• EXERCISE DETAILS:
Within the data below, count the lines that include "staging" and give only the count.

• DATA EXTRACTS:
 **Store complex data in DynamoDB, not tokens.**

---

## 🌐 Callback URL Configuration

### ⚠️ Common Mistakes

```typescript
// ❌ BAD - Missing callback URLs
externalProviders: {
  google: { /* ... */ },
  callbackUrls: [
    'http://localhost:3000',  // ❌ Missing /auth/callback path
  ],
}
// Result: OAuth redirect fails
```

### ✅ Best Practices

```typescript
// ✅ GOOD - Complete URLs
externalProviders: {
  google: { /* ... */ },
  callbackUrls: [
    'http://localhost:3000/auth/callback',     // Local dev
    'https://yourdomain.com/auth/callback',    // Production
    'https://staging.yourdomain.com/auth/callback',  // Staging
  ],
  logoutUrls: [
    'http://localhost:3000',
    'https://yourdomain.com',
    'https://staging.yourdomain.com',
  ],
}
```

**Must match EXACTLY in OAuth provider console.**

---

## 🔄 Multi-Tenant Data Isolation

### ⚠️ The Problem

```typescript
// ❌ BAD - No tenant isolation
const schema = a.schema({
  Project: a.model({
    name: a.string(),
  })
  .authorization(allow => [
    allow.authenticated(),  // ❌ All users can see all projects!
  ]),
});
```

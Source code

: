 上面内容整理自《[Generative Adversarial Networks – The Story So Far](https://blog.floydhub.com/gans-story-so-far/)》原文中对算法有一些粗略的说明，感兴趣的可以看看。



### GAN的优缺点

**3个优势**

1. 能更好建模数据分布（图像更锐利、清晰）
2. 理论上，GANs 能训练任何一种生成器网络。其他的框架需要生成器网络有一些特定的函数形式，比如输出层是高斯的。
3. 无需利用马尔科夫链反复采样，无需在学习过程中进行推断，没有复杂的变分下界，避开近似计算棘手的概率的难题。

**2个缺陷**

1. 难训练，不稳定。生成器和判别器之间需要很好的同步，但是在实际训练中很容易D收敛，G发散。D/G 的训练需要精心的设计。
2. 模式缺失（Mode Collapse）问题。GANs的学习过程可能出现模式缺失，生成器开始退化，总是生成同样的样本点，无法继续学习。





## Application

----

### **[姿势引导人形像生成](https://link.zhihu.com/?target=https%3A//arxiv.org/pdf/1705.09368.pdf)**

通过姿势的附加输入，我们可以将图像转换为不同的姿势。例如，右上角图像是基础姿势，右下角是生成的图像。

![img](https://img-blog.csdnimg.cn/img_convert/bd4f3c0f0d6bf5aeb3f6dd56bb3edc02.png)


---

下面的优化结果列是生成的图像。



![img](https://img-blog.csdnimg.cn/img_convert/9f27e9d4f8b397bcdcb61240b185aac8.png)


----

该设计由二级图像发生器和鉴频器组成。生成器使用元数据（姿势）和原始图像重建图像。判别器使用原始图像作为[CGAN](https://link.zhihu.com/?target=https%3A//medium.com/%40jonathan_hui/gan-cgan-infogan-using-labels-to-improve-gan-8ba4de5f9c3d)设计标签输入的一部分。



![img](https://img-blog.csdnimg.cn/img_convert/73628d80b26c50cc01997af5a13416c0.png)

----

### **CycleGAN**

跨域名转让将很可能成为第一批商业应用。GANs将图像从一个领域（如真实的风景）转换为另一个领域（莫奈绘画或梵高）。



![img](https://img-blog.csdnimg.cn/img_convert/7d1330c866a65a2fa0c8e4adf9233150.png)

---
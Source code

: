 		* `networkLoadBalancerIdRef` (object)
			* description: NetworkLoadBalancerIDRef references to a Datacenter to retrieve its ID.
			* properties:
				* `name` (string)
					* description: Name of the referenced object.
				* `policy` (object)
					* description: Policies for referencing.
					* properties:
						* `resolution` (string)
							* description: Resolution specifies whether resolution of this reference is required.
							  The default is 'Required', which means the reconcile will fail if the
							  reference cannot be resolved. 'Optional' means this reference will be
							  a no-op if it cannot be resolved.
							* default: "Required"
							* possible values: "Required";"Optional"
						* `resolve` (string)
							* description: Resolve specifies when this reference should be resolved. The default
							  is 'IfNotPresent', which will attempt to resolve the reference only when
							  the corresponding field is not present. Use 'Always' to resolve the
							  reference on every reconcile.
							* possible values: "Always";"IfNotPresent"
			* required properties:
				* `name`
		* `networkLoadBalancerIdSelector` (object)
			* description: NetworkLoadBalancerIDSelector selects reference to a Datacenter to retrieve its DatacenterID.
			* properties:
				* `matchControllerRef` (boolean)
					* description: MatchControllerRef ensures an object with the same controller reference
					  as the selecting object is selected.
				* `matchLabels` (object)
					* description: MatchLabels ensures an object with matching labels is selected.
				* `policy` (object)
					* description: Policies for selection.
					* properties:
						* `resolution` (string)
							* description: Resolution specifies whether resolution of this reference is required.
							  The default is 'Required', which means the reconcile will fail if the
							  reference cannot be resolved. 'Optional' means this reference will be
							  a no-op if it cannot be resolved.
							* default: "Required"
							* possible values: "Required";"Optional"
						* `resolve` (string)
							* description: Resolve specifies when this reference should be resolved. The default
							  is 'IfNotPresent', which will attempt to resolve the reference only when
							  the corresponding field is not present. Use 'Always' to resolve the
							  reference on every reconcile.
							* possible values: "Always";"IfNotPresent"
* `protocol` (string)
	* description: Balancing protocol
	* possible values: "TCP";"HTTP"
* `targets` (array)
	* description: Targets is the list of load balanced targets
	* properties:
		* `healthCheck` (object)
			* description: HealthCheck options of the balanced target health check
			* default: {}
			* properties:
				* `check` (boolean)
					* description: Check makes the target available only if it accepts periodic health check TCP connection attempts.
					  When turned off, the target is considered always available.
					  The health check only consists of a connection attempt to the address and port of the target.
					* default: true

• EXERCISE ANSWER:
2